» EXERCISE GOAL:
The entries that follow must be written out exactly, without any of the pictures they contain.

Segment Start: THE RECORDS

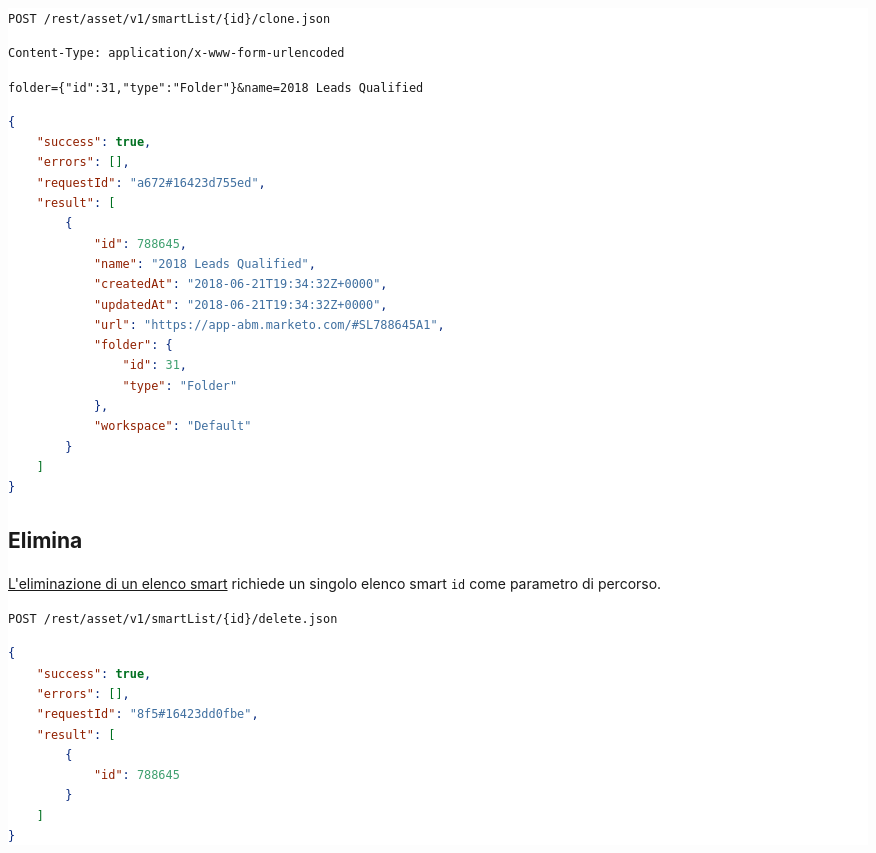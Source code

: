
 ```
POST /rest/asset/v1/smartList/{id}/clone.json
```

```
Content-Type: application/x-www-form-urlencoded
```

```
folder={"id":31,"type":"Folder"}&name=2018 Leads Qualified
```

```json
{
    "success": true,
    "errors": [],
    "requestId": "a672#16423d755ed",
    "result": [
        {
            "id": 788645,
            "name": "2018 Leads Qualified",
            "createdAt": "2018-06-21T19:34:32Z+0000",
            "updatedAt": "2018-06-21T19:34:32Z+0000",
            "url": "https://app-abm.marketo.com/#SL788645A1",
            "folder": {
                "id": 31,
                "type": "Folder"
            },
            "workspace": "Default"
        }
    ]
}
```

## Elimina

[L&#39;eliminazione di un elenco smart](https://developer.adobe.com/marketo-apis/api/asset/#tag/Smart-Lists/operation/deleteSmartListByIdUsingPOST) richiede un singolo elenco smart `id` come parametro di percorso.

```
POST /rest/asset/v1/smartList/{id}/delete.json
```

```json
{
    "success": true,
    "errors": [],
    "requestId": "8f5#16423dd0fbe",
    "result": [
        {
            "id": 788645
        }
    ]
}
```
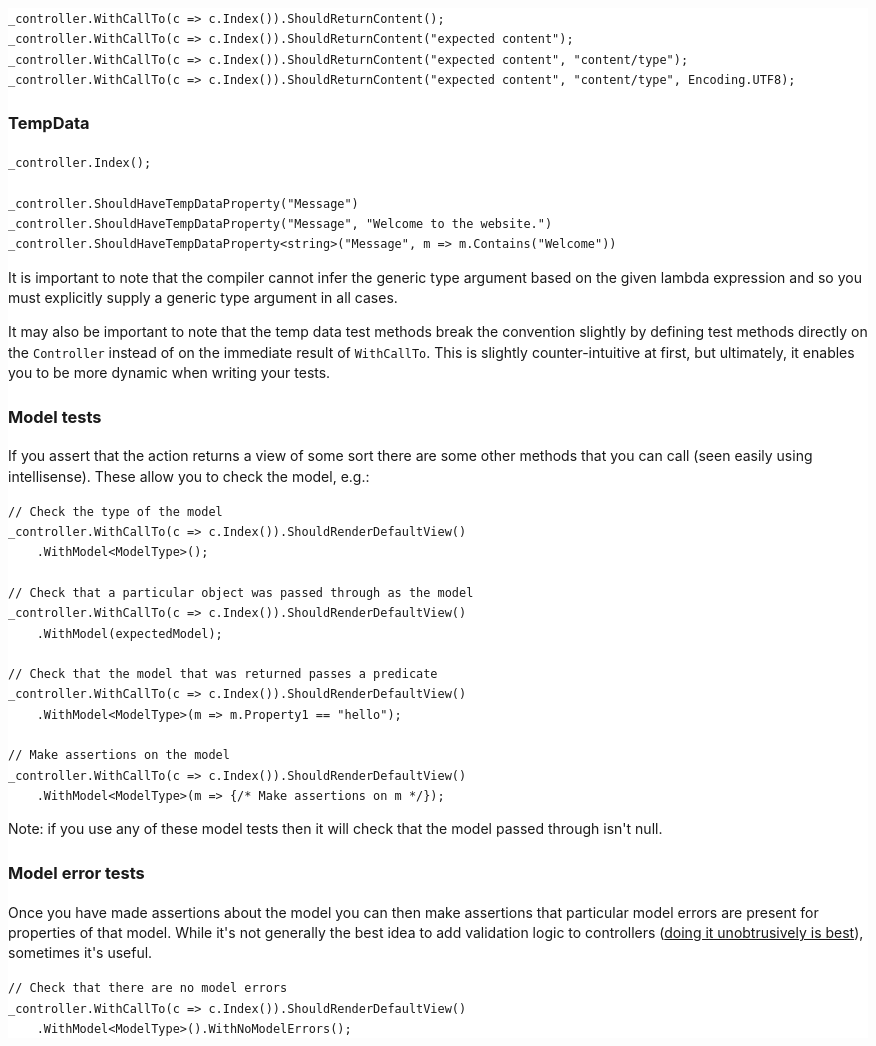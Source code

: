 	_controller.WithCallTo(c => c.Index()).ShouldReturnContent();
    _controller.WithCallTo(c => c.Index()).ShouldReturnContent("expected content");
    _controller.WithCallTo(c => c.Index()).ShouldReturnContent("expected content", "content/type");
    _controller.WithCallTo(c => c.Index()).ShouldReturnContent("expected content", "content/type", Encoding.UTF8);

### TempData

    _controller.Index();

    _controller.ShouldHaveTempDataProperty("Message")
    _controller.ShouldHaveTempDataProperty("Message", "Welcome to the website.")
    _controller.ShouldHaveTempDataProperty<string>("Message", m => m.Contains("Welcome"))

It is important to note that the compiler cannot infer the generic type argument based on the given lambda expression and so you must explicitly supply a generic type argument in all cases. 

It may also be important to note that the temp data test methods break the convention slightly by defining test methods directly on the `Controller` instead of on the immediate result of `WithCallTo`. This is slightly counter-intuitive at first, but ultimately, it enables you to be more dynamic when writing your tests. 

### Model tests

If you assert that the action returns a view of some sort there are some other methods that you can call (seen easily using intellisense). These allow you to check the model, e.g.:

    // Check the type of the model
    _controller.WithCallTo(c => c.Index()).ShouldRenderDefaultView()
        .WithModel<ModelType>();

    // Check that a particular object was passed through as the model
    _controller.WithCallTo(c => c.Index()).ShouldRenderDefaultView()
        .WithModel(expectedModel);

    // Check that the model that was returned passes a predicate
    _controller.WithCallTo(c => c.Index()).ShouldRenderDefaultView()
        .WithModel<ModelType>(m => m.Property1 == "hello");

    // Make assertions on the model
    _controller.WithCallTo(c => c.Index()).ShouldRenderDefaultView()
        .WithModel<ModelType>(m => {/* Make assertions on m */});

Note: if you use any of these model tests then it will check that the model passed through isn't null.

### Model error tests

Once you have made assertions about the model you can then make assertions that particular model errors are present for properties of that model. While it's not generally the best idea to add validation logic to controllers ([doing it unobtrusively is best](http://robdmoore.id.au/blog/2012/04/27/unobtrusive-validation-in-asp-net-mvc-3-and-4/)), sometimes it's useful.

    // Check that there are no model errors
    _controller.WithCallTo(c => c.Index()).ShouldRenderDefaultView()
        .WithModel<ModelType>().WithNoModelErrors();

Segment End: THE RECORDS

» EXERCISE RESULT:
Source code

:
 ```
POST /rest/asset/v1/smartList/{id}/clone.json
```

```
Content-Type: application/x-www-form-urlencoded
```

```
folder={"id":31,"type":"Folder"}&name=2018 Leads Qualified
```

```json
{
    "success": true,
    "errors": [],
    "requestId": "a672#16423d755ed",
    "result": [
        {
            "id": 788645,
            "name": "2018 Leads Qualified",
            "createdAt": "2018-06-21T19:34:32Z+0000",
            "updatedAt": "2018-06-21T19:34:32Z+0000",
            "url": "https://app-abm.marketo.com/#SL788645A1",
            "folder": {
                "id": 31,
                "type": "Folder"
            },
            "workspace": "Default"
        }
    ]
}
```

## Elimina

[L&#39;eliminazione di un elenco smart](https://developer.adobe.com/marketo-apis/api/asset/#tag/Smart-Lists/operation/deleteSmartListByIdUsingPOST) richiede un singolo elenco smart `id` come parametro di percorso.

```
POST /rest/asset/v1/smartList/{id}/delete.json
```

```json
{
    "success": true,
    "errors": [],
    "requestId": "8f5#16423dd0fbe",
    "result": [
        {
            "id": 788645
        }
    ]
}
```
Source code

: 	_controller.WithCallTo(c => c.Index()).ShouldReturnContent();
    _controller.WithCallTo(c => c.Index()).ShouldReturnContent("expected content");
    _controller.WithCallTo(c => c.Index()).ShouldReturnContent("expected content", "content/type");
    _controller.WithCallTo(c => c.Index()).ShouldReturnContent("expected content", "content/type", Encoding.UTF8);

### TempData

    _controller.Index();

    _controller.ShouldHaveTempDataProperty("Message")
    _controller.ShouldHaveTempDataProperty("Message", "Welcome to the website.")
    _controller.ShouldHaveTempDataProperty<string>("Message", m => m.Contains("Welcome"))

It is important to note that the compiler cannot infer the generic type argument based on the given lambda expression and so you must explicitly supply a generic type argument in all cases. 

It may also be important to note that the temp data test methods break the convention slightly by defining test methods directly on the `Controller` instead of on the immediate result of `WithCallTo`. This is slightly counter-intuitive at first, but ultimately, it enables you to be more dynamic when writing your tests. 

### Model tests

If you assert that the action returns a view of some sort there are some other methods that you can call (seen easily using intellisense). These allow you to check the model, e.g.:

    // Check the type of the model
    _controller.WithCallTo(c => c.Index()).ShouldRenderDefaultView()
        .WithModel<ModelType>();

    // Check that a particular object was passed through as the model
    _controller.WithCallTo(c => c.Index()).ShouldRenderDefaultView()
        .WithModel(expectedModel);

    // Check that the model that was returned passes a predicate
    _controller.WithCallTo(c => c.Index()).ShouldRenderDefaultView()
        .WithModel<ModelType>(m => m.Property1 == "hello");

    // Make assertions on the model
    _controller.WithCallTo(c => c.Index()).ShouldRenderDefaultView()
        .WithModel<ModelType>(m => {/* Make assertions on m */});

Note: if you use any of these model tests then it will check that the model passed through isn't null.

### Model error tests

Once you have made assertions about the model you can then make assertions that particular model errors are present for properties of that model. While it's not generally the best idea to add validation logic to controllers ([doing it unobtrusively is best](http://robdmoore.id.au/blog/2012/04/27/unobtrusive-validation-in-asp-net-mvc-3-and-4/)), sometimes it's useful.

    // Check that there are no model errors
    _controller.WithCallTo(c => c.Index()).ShouldRenderDefaultView()
        .WithModel<ModelType>().WithNoModelErrors();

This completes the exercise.